The results of the between-group analysis of serum levels of cortisol
are shown in Table 1. Serum levels
of cortisol did not show any significant differences between the two
groups (P =0.4). We also categorized serum levels of cortisol as
hypocortisolism (<5 μg/dL), norm cortisol (5-25 μg/dL), and
hypercortisolism (˃25 μg/dL).
Cortisol serum level categories are also shown in Table 1. Our results
revealed that 3.8%, 92.5%, and
3.8% of the negative PCR group presented hypo, norm, and
hypercortisolism, respectively. In the positive PCR group, 7.5%,
88.7%, and 3.8% were hypo, norm, and hypercortisolism, respectively.
Immune system response plays a crucial role in controlling and resolving
viral infection. Therefore, cortisol is linked to the immune system and
viral infection as part of the neuroendocrine stress axis. Exogenous or
endogenous glucocorticoid excess is characterized by increased
susceptibility to infections due to impairments of the innate and
adaptive immune systems. Thus, patients with chronic glucocorticoid
excess may be at high risk of developing COVID-19 with a severe clinical
course(27).
In line with our results, a descriptive and analytical cross-sectional
study was conducted in a population of patients infected with 2019-nCoV
in Cameroon. The researchers found no statistically significant
association between serum cortisol and disease severity. Like us, they
concluded that the absence of a marked rise of cortisol during COVID-19
suggests the possible involvement of the hypothalamic-pituitary-adrenal
axis in this infection. However, their study did not have a non-COVID
control group(28).
Another study compared baseline cortisol concentrations between COVID-19
patients and controls. Contrary to our results, they found that patients
with COVID-19 presented a marked and appropriate acute cortisol stress
response and that this response is significantly higher in this patient
cohort than in individuals without COVID-19(29).

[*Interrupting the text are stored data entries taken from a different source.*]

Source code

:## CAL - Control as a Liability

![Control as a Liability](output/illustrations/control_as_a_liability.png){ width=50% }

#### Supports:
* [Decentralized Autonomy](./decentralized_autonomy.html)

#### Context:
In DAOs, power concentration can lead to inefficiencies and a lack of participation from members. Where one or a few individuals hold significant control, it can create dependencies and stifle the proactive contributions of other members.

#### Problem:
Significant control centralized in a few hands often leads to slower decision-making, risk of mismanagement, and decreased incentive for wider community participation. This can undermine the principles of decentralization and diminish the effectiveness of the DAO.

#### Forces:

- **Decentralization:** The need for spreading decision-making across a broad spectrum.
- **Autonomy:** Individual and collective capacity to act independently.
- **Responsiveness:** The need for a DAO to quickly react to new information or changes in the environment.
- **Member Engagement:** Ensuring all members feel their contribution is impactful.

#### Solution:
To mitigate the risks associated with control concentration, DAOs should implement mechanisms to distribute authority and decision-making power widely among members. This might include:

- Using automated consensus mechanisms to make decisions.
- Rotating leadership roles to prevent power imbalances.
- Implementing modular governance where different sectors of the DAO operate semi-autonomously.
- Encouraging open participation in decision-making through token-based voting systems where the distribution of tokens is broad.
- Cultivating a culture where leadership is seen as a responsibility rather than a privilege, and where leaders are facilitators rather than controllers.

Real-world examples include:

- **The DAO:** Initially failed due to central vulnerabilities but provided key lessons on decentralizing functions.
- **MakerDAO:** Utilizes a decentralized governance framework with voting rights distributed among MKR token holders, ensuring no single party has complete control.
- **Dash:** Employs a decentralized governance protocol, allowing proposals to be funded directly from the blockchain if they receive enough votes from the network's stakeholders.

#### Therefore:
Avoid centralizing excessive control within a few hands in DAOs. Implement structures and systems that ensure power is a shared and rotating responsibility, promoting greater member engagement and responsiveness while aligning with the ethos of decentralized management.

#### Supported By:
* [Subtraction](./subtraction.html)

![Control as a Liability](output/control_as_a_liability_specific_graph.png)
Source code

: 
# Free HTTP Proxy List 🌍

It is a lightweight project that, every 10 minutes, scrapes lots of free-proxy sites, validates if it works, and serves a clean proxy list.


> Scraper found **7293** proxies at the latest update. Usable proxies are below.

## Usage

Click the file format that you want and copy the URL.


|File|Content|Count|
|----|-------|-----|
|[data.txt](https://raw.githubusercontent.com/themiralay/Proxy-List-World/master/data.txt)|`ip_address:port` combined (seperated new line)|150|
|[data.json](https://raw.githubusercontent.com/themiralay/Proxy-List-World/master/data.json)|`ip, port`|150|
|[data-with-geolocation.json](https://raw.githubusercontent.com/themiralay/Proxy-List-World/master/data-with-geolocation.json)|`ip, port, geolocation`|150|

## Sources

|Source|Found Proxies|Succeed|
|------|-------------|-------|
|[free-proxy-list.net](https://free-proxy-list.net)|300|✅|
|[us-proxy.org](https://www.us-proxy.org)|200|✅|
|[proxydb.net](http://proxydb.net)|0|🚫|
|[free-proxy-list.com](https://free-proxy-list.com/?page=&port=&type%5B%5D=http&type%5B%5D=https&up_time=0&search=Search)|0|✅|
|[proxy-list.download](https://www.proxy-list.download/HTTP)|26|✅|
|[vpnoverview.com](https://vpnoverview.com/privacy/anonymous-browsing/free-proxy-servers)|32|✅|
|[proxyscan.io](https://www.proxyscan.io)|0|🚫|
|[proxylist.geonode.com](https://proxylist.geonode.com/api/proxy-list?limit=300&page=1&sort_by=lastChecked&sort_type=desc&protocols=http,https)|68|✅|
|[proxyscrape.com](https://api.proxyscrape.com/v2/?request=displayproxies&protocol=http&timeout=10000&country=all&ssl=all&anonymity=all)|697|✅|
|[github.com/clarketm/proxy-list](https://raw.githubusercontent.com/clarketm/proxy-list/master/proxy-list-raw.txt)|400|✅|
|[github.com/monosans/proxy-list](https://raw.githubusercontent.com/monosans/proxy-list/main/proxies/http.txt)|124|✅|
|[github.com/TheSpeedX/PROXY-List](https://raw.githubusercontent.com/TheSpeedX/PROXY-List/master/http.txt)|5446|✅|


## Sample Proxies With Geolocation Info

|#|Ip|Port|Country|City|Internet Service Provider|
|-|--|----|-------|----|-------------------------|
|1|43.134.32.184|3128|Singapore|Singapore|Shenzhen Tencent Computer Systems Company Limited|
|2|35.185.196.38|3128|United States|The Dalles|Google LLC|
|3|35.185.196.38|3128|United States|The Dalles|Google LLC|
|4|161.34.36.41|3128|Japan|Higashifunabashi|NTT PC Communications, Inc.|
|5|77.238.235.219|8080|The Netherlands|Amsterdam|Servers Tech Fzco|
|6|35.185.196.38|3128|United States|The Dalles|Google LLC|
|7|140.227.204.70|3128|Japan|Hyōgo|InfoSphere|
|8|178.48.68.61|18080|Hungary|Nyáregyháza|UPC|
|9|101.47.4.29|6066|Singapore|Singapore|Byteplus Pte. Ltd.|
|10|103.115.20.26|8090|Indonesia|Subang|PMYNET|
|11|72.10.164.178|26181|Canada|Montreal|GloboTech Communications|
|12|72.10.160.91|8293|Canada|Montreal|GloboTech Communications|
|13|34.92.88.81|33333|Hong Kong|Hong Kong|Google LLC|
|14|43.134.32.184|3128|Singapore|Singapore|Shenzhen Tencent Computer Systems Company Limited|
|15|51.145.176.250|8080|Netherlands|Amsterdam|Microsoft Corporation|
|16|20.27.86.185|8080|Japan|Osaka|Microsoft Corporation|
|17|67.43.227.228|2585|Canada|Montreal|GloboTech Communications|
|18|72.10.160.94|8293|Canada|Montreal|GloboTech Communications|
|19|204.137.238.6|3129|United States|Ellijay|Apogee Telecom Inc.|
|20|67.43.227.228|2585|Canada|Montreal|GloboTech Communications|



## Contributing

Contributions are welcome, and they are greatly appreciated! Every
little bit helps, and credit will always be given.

The observed differences, as well as individual differences in stress
responses, might have arisen because COVID patients were not the same in
the two studies. Specifically, they were at different stages of the
disease—our study was conducted on asymptomatic/mild and moderate
outpatients of COVID-19. Serum levels of aldosterone also did not show
any significant differences between the two groups (P =0.2).
Table 1 shows the results of a comparison between the mean serum
aldosterone levels of negative and positive PCR groups. COVID-19 and the
RAAS are closely linked both in infection and in possible post-infection
inflammatory cascades(7). Campana et al. reported that increased levels
of aldosterone might be associated with severe forms of COVID‐19(30).
This report can confirm the result obtained in our study because lower
grades of the disease (mild and moderate) were evaluated in our study.
The results of a study by Henry et al., which included 30 COVID-19
patients and controls, align with our findings. They compared plasma
concentrations of aldosterone between patients and controls using the
Mann-Whitney U test and reported that aldosterone concentrations were
comparable between patients with and without COVID-19 (8.9
(IQR:5.8-16.2) vs. 9.0 (IQR:7.4-12.2) ng/dL, P =0.865)(31).